Relationships between sediment concentration (0–25 kg/m3) and runoff (0–0.01 m3/s) under different rainstorm events.

In terms of the strongest correlations, 17 rainstorm erosion events include linear, power, logarithmic and exponential functions. The logarithmic function is the upper convex curve, which is characterized by sediment yield increasing sharply with increased runoff (Figs 39). Representative rainstorm events are 7 July 2000, 23 June 1998, and 16 August 2001. The erosion amount of the three rainstorms roughly lies between 3000–5000 t. The power function can be divided into the upper convex or lower convex type according to the size of the index. Representative rainfall events are 26 July 2000, 14 July 2000, 28 June 2008 and 21 August 1998. The sediment yield rate with increased runoff is lower than the logarithmic function during the initial runoff yield period. The sediment yield rate of the linear regression relation is between power function and logarithmic function. Representative rainfall events are 28 July 1997, 11 August 2000, 11 August 2010 and 7 July 2009. The regression relationships on 6 May 1997 and 26 July 2001 were the weakest. The 26 July 2001 was a heavy rainfall erosion event. The 6 May 1997 was a prolonged rainfall event. Because the project of returning farmland to forest in 1997 was in the primary stage, the relationship between sediment yield and runoff was unstable. In 2009, with the effectiveness of soil and water conservation measures, the sediment yield of small rainstorm events was linearly correlated with runoff. A representative rainfall event was 7 July 2009. These results also validated that the surface conditions on the loess slope significantly affected runoff and sediment yield processes46. The above analysis is of great significance for further summarizing relationships between runoff and sediment yield, and understanding the variation of sediment yield associated with different rainstorm events.

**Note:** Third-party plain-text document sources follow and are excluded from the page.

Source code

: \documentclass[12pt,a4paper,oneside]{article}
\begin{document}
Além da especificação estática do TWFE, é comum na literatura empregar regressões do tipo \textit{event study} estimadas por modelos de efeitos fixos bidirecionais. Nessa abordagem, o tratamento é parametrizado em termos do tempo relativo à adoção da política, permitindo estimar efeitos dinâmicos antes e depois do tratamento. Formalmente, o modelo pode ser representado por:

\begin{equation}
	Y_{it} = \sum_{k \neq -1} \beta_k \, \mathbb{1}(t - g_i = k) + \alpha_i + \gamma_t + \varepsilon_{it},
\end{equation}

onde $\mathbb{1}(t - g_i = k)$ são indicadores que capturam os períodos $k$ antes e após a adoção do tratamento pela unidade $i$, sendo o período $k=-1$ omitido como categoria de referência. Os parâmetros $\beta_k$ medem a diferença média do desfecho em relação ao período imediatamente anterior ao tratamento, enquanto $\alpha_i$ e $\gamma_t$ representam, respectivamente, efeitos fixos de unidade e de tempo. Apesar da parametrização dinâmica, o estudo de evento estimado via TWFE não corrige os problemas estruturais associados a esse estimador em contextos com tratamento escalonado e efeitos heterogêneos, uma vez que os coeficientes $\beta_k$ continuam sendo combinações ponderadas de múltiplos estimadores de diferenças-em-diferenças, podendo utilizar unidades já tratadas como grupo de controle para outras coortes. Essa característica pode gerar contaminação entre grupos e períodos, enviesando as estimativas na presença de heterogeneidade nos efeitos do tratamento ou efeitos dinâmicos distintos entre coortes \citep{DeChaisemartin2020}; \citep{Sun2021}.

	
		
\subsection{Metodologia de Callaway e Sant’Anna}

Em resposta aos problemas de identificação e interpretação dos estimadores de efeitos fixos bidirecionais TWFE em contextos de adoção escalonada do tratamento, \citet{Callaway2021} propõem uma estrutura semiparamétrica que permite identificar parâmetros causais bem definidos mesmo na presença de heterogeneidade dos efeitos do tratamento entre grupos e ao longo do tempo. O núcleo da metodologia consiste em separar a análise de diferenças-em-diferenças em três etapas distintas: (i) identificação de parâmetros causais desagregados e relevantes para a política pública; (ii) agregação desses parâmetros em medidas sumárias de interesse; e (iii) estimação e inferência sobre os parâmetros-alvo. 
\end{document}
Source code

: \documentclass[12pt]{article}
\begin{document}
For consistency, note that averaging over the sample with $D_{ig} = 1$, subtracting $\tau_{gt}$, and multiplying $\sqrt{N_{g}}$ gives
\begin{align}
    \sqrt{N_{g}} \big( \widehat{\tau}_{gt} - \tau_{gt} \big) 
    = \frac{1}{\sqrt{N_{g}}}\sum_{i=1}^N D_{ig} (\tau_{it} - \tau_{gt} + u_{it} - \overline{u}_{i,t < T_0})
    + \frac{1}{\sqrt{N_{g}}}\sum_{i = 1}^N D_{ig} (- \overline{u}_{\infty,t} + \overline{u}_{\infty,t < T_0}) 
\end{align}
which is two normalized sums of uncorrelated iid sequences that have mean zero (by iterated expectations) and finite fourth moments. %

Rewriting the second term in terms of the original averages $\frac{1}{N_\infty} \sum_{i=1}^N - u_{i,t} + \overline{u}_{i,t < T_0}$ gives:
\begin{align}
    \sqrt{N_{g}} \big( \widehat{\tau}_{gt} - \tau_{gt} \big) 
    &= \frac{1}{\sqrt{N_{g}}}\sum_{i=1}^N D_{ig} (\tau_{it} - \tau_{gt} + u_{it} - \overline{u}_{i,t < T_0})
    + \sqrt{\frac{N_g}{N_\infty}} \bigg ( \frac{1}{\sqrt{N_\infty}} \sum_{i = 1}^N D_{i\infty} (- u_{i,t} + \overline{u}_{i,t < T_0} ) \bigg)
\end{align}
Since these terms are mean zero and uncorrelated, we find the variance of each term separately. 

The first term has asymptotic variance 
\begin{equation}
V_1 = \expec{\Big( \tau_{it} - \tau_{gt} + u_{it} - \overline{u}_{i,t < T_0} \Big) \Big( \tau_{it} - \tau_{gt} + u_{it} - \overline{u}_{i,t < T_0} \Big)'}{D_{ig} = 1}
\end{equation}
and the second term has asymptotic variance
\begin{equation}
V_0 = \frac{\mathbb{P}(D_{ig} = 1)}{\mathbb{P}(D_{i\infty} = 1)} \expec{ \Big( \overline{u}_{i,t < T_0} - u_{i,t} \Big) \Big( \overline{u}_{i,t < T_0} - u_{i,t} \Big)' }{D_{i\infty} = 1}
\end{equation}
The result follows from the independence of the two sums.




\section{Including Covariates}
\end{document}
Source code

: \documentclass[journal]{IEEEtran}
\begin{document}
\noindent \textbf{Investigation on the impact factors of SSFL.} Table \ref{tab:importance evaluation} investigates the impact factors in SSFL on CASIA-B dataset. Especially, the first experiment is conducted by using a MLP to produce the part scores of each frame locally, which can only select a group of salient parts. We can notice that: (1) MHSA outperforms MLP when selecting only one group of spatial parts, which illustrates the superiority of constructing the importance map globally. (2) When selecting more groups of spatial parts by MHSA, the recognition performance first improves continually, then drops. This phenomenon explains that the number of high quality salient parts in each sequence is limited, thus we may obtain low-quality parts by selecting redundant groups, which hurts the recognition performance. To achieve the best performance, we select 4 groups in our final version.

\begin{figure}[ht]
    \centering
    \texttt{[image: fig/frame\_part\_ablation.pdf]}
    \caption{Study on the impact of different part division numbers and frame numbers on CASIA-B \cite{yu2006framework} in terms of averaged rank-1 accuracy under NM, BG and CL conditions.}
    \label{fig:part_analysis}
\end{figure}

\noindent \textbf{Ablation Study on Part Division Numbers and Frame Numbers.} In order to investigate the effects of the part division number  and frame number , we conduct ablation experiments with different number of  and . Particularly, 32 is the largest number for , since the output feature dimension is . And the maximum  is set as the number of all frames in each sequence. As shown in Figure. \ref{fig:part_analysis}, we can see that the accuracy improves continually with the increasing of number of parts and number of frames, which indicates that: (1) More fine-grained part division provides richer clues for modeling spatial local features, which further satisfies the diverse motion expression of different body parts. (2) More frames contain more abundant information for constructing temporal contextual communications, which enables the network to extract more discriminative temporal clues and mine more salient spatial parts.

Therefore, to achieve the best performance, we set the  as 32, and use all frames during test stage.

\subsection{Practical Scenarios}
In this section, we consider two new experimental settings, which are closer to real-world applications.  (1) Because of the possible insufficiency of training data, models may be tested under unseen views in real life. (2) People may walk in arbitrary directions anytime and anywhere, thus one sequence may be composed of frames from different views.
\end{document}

The various regression associations between runoff and sediment yield are related to the characteristics of both rainstorms and soil erosion on the Loess Plateau. Generally, the storms in the north of Shaanxi Province mostly appear at a single station and single time, indicating that the most storms in this region are usually local ones with short duration47. Both rill and shallow gully erosion are very serious on the Loess Plateau, and gully erosion is also very active. The sediment yield of gully erosion accounts for >70% of total sediment yield in the watershed. Although the rills and shallow gullies are small, they are numerous, and dense networks cover all loess slopes. During periods of infiltration-excess rainstorms, overland flow always flows along the direction of minimum resistance, because of the spatial difference of soil erosion resistance, and forms a small stream of relatively concentrated runoff on the slope, and then develops into different erosion types. The rill, shallow gully, dissected valley and gully in Zhifanggou Watershed form a dense network, and play very important roles in the formation of pulsed runoff-erosion events. The weak erosion resistance of loess soil is the fundamental reason for the severe erosion. Under the action of water flow, the stability of sediment particles is determined by the size of sediment particles and the cohesive forces between them48. For coarse-grained sediment, size plays a major role in stability, and the larger the particle size, the greater the starting velocity. When the particle size is less than a certain value, fine particles are also difficult to move, and the smaller the particle size, the larger the starting velocity. In general, fine and silt sand particles are most easy to erode, and the content of silt sand particle is the highest and more than >50% of the loess soil, but the starting velocity of clay soil particles is slightly larger.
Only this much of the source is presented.